Diyeceğim şu!… Birey olarak, sivil toplum örgütleri olarak.. İnsani ve rahmani bir inancın müktesebatıyla, hareket etmeliyiz!… Devleti de, siyaseti de, "bu kulvarda" dayanışma lokomotifi olarak, teşvik etmeliyiz.. Sahiplenmeliyiz.. Ne başka Türkiye var, ne başka bir İzmir var.. Ne de; bu topraklarda "yaşayan" başka insanlar var.. Hepsi bu coğrafyanın asli unsuru!!…

***

Depremde hayatını kaybedenlere Allah'tan rahmet diliyorum.. Ki, deprem bir doğal afet olduğu için; ölenler inancımız gereği; şehittirler.. Yakınlarına sabır diliyorum.. Yaralılara da acil şifalar.. Ülkemin ve milletimin başı sağ olsun..

***

YİNE AYNI TİPLER!…

Ne yazık ki, "insani ve rahmani" inancı ve kültürümüzün dışında, böylesi acılar üzerinde "tepinen" iğrenç karakterler de yok değil.. Bir avuç olsalar bile; lağım pisliğidirler..

***

Siyasi, ideolojik, ırkçı ve şoven bir fitne körüğüyle; toplumu, ülkeyi ve devleti "ayırımcılık" çıkmazına sokmak adına, enva-i şeytanlıkları icra edenler oldu!.. "Cellat misali.?"  Kirli nefretiyle saldırıyorlar, pervasızca!..

***

 

Koyun can derdinde, bunlar kasap gibi.. İnsanlar "enkaz altından bir canlının" çıkması için; uğraş verirken.. İnsanlar, elini açmış Allah'a dua edip, "rahmet isterken… İnsanlar nefesini tutmuş, enkazın altındakilerden "bir ses gelir" umuduyla beklerken.. Kifayetsiz muhterisler, düştükleri bataklıktan çamur atıyorlar…

 

***

Hele bir durun ya!.. Azıcık bekleyin.. İktidara, Erdoğan’a, bakanlıklara "içinizde biriktirdiğiniz" nefreti, enkazlar bir kaldırılsın.. Cenazeler bir defin edilsin.. Açılan, yaranın derinliğine vakıf olunsun.. Ondan sonra; "kusun ne kusacaksanız mikroplar?"..

***

Bakar mısınız!.. Daha 25 Ocak'ta, 40'ın üzerinde insanımızı, Elazığ'da, Malatya'da "Deprem'e kurban" verdik.? Birileri hala o kinin, nefretin şeytanlığıyla, İzmir'in Bayraklı semtinde yaşayanlara, ideolojik bakışla, neler söylemiyor ki!.. Yazıklar olsun…

***

Hasılı kelam!… Ey insanlıktan nasibini almamışlar.. Ey, rahmanı bilmeyenler.. Ey, imansızlar.. Siyasetinizi, ideolojinizi, mezhebinizi, seküler yaşam medeniyetinizi, Allah ğark etsin.. O enkaz altındakiler; candır can!… Bi "insan ve can olduklarına" odaklanırsanız; siz de "insan olduğunuzun" farkına varırsınız!… Lakin insan değilsiniz, çiğ, çok çiğsiniz!…

***

 

MESUT YILMAZ'IN ARDINDAN!…

Rahmete gitti, diyemiyorum!..

Öldü diyorum..

Tabi "ölenin ardından" kötü konuşma gibi bir halim de, yok!..
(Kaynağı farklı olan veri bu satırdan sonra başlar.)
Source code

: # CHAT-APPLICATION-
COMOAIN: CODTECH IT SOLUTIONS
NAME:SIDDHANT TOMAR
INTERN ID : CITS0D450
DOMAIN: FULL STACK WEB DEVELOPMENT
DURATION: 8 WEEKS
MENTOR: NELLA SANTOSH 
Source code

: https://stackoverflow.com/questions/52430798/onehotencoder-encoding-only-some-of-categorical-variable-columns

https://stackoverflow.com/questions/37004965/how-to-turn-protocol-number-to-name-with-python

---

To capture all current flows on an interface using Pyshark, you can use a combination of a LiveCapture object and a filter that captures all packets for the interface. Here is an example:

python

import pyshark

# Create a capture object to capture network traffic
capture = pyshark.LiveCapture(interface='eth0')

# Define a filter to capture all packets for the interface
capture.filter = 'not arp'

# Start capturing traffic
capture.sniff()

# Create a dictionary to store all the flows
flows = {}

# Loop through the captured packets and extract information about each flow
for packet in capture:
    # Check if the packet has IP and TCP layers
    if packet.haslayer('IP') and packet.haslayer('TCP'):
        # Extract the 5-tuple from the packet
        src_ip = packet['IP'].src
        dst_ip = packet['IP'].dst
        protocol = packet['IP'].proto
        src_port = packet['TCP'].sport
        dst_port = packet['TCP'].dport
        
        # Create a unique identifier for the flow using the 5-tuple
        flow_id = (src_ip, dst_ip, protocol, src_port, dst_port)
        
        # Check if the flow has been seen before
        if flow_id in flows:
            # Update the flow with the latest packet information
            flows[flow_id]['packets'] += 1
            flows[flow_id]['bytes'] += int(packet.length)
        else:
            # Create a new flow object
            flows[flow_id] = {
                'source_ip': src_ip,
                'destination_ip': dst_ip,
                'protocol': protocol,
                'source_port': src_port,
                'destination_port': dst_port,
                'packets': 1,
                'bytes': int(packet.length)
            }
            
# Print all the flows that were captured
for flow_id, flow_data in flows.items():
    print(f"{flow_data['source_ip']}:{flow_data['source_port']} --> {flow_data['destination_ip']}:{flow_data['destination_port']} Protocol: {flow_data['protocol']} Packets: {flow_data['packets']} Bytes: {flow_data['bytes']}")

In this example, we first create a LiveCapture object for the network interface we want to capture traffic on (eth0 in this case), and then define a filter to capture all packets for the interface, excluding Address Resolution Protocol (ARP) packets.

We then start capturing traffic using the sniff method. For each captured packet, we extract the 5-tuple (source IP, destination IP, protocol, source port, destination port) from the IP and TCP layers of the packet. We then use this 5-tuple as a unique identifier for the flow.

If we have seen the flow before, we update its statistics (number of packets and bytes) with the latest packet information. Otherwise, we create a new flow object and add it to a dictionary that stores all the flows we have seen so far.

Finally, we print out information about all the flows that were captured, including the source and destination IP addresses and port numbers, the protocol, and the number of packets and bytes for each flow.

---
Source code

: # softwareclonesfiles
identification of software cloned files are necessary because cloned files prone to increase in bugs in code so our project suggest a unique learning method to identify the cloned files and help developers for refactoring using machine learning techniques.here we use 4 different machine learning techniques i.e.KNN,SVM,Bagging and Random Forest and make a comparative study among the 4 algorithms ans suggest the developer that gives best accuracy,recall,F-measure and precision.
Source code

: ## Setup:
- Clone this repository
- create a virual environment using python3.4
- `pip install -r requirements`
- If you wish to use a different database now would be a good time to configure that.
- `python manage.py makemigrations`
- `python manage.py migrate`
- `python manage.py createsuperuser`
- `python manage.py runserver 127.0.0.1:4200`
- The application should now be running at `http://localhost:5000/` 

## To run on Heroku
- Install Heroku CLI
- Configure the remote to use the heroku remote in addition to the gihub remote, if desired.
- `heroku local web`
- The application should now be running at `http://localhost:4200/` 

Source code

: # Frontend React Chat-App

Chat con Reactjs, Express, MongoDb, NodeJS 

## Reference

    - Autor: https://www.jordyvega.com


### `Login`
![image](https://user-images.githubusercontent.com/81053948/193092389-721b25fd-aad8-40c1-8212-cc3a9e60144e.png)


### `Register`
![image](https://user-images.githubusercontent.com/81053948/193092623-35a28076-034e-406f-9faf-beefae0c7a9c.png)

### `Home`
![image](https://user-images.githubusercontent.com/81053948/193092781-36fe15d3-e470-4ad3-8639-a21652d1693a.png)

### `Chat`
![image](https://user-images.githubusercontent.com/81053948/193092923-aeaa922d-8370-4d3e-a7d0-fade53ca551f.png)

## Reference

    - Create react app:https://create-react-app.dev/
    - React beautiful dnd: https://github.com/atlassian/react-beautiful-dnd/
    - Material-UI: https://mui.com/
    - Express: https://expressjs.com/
İnancım da, zaten izin vermez…

Hayrı da, sevabı da, günahı da ölene aittir!!…

Ancak, Mesut Yılmaz üzerinden iki temennim olacaktır…

Birincisi, ki bu çok önemli…

Allah'ü teala, hiç bir babaya "evlat acısı, kendisi yaşarken yaşatmasın…!"

Ve "evlat" acısı üzerinden sınava tabi tutmasın..

Yılmaz son üç yıldır bu sınavı vermekteydi!…

Ki, acısı "ölümle" yenilgi oldu ona!..

İkincisine gelirsek..

Allah'ü teala hiçbir siyasetçiye "ölümünden" sonra, "bedduayla" anılmasını nasip ettirmesin!…

Velhasıl..

28 Şubat'ı yaşayan biri olarak hatırladığımda; Mesut Yılmaz'ın ölümüne diyeceğim şu..

Allah azaptan kurtarsın..

Toprağı bol olsun?..

Yakınlarına da başsağlığı diliyorum!?…

***

***

LAİKLİĞİ İADE Mİ ETSEK?..

Sizce, hal-i vaziyet açısından "etmemiz" gerekmez mi!…

Nasıl olsa; Fransa'dan "laikliği" ithal etmiştik..

Ki, yüz yıla yakındır da, kullanıyoruz..

"Deforme" olmadı mı?..

Miadını doldurmadı mı?.

Kaldı ki, herkes mustarip..

"Cumhur'a" sırtından vurulan bir hançer misali!..

***

Hazır, Fransa ile kavgalıyız..

Macron'a karşı, "öfkeliyiz…"

Eee; Fransız "mallarına karşı da" boykot başlattık…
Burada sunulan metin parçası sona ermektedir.